[Opening INPUT DATA section]

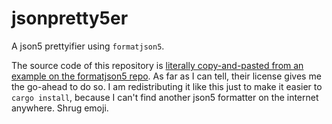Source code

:# jsonpretty5er

A json5 prettyifier using `formatjson5`.

The source code of this repository is [literally copy-and-pasted from an example on the formatjson5 repo](https://github.com/google/json5format/blob/master/examples/formatjson5.rs).
As far as I can tell, their license gives me the go-ahead to do so. I am redistributing it like this just to make it easier to `cargo install`, because
I can't find another json5 formatter on the internet anywhere. Shrug emoji.
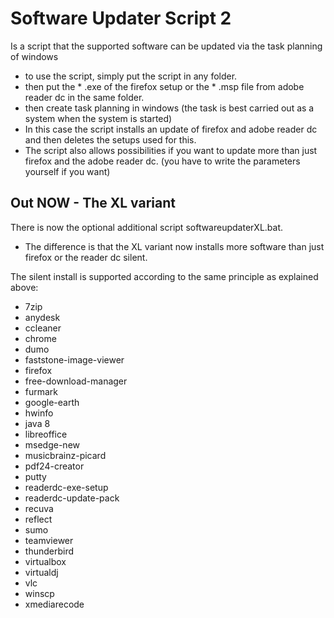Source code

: # Software Updater Script 2
Is a script that the supported software can be updated via the task planning of windows

- to use the script, simply put the script in any folder.
- then put the * .exe of the firefox setup or the * .msp file from adobe reader dc in the same folder.
- then create task planning in windows (the task is best carried out as a system when the system is started)
- In this case the script installs an update of firefox and adobe reader dc and then deletes the setups used for this.
- The script also allows possibilities if you want to update more than just firefox and the adobe reader dc. (you have to write the parameters yourself if you want)

## Out NOW - The XL variant 
There is now the optional additional script softwareupdaterXL.bat.
- The difference is that the XL variant now installs more software than just firefox or the reader dc silent.

The silent install is supported according to the same principle as explained above:
- 7zip
- anydesk
- ccleaner
- chrome
- dumo
- faststone-image-viewer
- firefox
- free-download-manager
- furmark
- google-earth
- hwinfo
- java 8
- libreoffice
- msedge-new
- musicbrainz-picard
- pdf24-creator
- putty
- readerdc-exe-setup
- readerdc-update-pack
- recuva
- reflect
- sumo
- teamviewer
- thunderbird
- virtualbox
- virtualdj
- vlc
- winscp
- xmediarecode
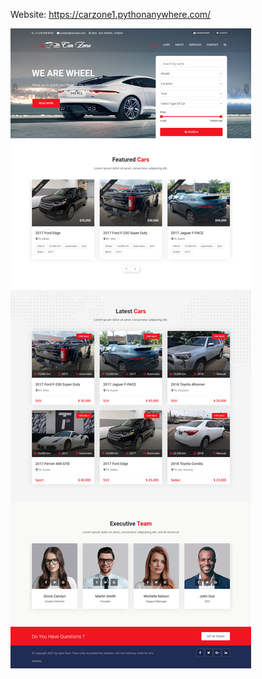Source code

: Website: https://carzone1.pythonanywhere.com/ 
          
                    
![alt text](Carzone_home_page.png)
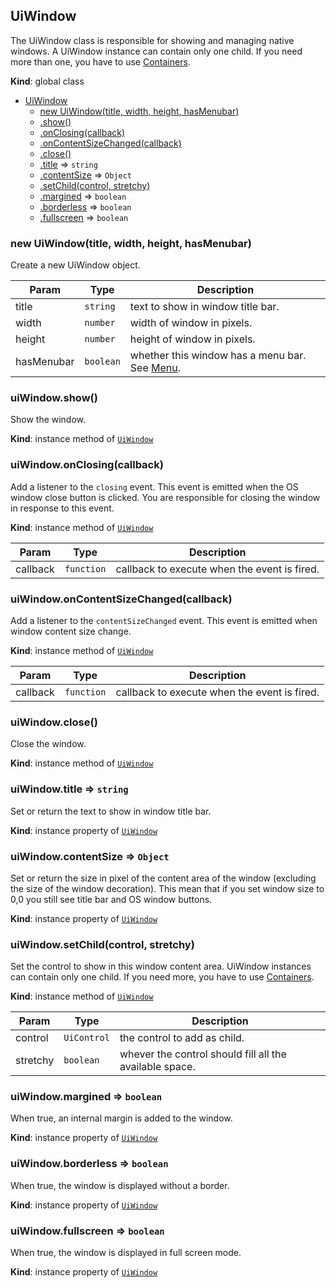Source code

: 
<a id="uiwindow"></a>
## UiWindow
The UiWindow class is responsible for showing and managing native windows.
A UiWindow instance can contain only one child. If you need
more than one, you have to use [Containers](containers.md).

**Kind**: global class  

* [UiWindow](#UiWindow)
    * [new UiWindow(title, width, height, hasMenubar)](#new_UiWindow_new)
    * [.show()](#UiWindow_show)
    * [.onClosing(callback)](#UiWindow_onClosing)
    * [.onContentSizeChanged(callback)](#UiWindow_onContentSizeChanged)
    * [.close()](#UiWindow_close)
    * [.title](#UiWindow_title) ⇒ <code>string</code>
    * [.contentSize](#UiWindow_contentSize) ⇒ <code>Object</code>
    * [.setChild(control, stretchy)](#UiWindow_setChild)
    * [.margined](#UiWindow_margined) ⇒ <code>boolean</code>
    * [.borderless](#UiWindow_borderless) ⇒ <code>boolean</code>
    * [.fullscreen](#UiWindow_fullscreen) ⇒ <code>boolean</code>


<a id="new_uiwindow_new"></a>
### new UiWindow(title, width, height, hasMenubar)
Create a new UiWindow object.


| Param | Type | Description |
| --- | --- | --- |
| title | <code>string</code> | text to show in window title bar. |
| width | <code>number</code> | width of window in pixels. |
| height | <code>number</code> | height of window in pixels. |
| hasMenubar | <code>boolean</code> | whether this window has a menu bar. See [Menu](#menubar). |


<a id="uiwindow_show"></a>
### uiWindow.show()
Show the window.

**Kind**: instance method of [<code>UiWindow</code>](#UiWindow)  

<a id="uiwindow_onclosing"></a>
### uiWindow.onClosing(callback)
Add a listener to the `closing` event. This event is emitted when the OS
window close button is clicked. You are responsible for closing the
window in response to this event.

**Kind**: instance method of [<code>UiWindow</code>](#UiWindow)  

| Param | Type | Description |
| --- | --- | --- |
| callback | <code>function</code> | callback to execute when the event is fired. |


<a id="uiwindow_oncontentsizechanged"></a>
### uiWindow.onContentSizeChanged(callback)
Add a listener to the `contentSizeChanged` event. This event is emitted
when window content size change.

**Kind**: instance method of [<code>UiWindow</code>](#UiWindow)  

| Param | Type | Description |
| --- | --- | --- |
| callback | <code>function</code> | callback to execute when the event is fired. |


<a id="uiwindow_close"></a>
### uiWindow.close()
Close the window.

**Kind**: instance method of [<code>UiWindow</code>](#UiWindow)  

<a id="uiwindow_title"></a>
### uiWindow.title ⇒ <code>string</code>
Set or return the text to show in window title bar.

**Kind**: instance property of [<code>UiWindow</code>](#UiWindow)  

<a id="uiwindow_contentsize"></a>
### uiWindow.contentSize ⇒ <code>Object</code>
Set or return the size in pixel of the content area of the window
(excluding the size of the window decoration). This mean that if you set window
size to 0,0 you still see title bar and OS window buttons.

**Kind**: instance property of [<code>UiWindow</code>](#UiWindow)  

<a id="uiwindow_setchild"></a>
### uiWindow.setChild(control, stretchy)
Set the control to show in this window content area.
UiWindow instances can contain only one child. If you need
more, you have to use [Containers](containers.md).

**Kind**: instance method of [<code>UiWindow</code>](#UiWindow)  

| Param | Type | Description |
| --- | --- | --- |
| control | <code>UiControl</code> | the control to add as child. |
| stretchy | <code>boolean</code> | whever the control should fill all the available space. |


<a id="uiwindow_margined"></a>
### uiWindow.margined ⇒ <code>boolean</code>
When true, an internal margin is added to the window.

**Kind**: instance property of [<code>UiWindow</code>](#UiWindow)  

<a id="uiwindow_borderless"></a>
### uiWindow.borderless ⇒ <code>boolean</code>
When true, the window is displayed without a border.

**Kind**: instance property of [<code>UiWindow</code>](#UiWindow)  

<a id="uiwindow_fullscreen"></a>
### uiWindow.fullscreen ⇒ <code>boolean</code>
When true, the window is displayed in full screen mode.

**Kind**: instance property of [<code>UiWindow</code>](#UiWindow)  
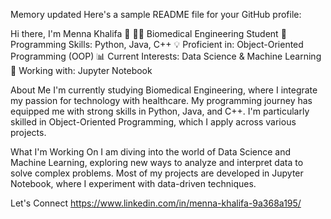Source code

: 
Memory updated
Here's a sample README file for your GitHub profile:

Hi there, I'm Menna Khalifa 👋
👨‍🎓 Biomedical Engineering Student
🔧 Programming Skills: Python, Java, C++
💡 Proficient in: Object-Oriented Programming (OOP)
📊 Current Interests: Data Science & Machine Learning
📓 Working with: Jupyter Notebook

About Me
I'm currently studying Biomedical Engineering, where I integrate my passion for technology with healthcare. My programming journey has equipped me with strong skills in Python, Java, and C++. I'm particularly skilled in Object-Oriented Programming, which I apply across various projects.

What I'm Working On
I am diving into the world of Data Science and Machine Learning, exploring new ways to analyze and interpret data to solve complex problems. Most of my projects are developed in Jupyter Notebook, where I experiment with data-driven techniques.

Let's Connect
https://www.linkedin.com/in/menna-khalifa-9a368a195/
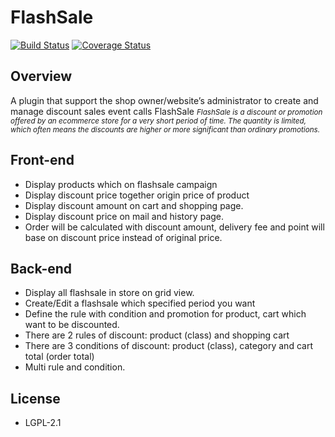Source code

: # FlashSale

[![Build Status](https://travis-ci.org/eccubevn/flash-sale.svg?branch=master)](https://travis-ci.org/eccubevn/flash-sale)
[![Coverage Status](https://coveralls.io/repos/github/eccubevn/flash-sale/badge.png?branch=master)](https://coveralls.io/github/eccubevn/flash-sale?branch=master)

## Overview 
A plugin that support the shop owner/website’s administrator to create and manage discount sales event calls FlashSale<sup>*</sup>
<small><sup>*</sup><em>FlashSale is a discount or promotion offered by an ecommerce store for a very short period of time. The quantity is limited, which often means the discounts are higher or more significant than ordinary promotions.</em></small>

## Front-end
- Display products which on flashsale campaign
- Display discount price together origin price of product
- Display discount amount on cart and shopping page. 
- Display discount price on mail and history page. 
- Order will be calculated with discount amount, delivery fee and point will base on discount price instead of original price. 

## Back-end
- Display all flashsale in store on grid view.
- Create/Edit a flashsale which specified period you want 
- Define the rule with condition and promotion for product, cart which want to be discounted.
- There are 2 rules of discount: product (class) and shopping cart
- There are 3 conditions of discount: product (class), category and cart total (order total)
- Multi rule and condition.

## License
- LGPL-2.1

[Closing INPUT DATA section]

■ **ASSIGNMENT**:
Among the lines above, find those holding the word "Oriented" and state how many there are, number only.

■ **RESPONSE BELOW**:
2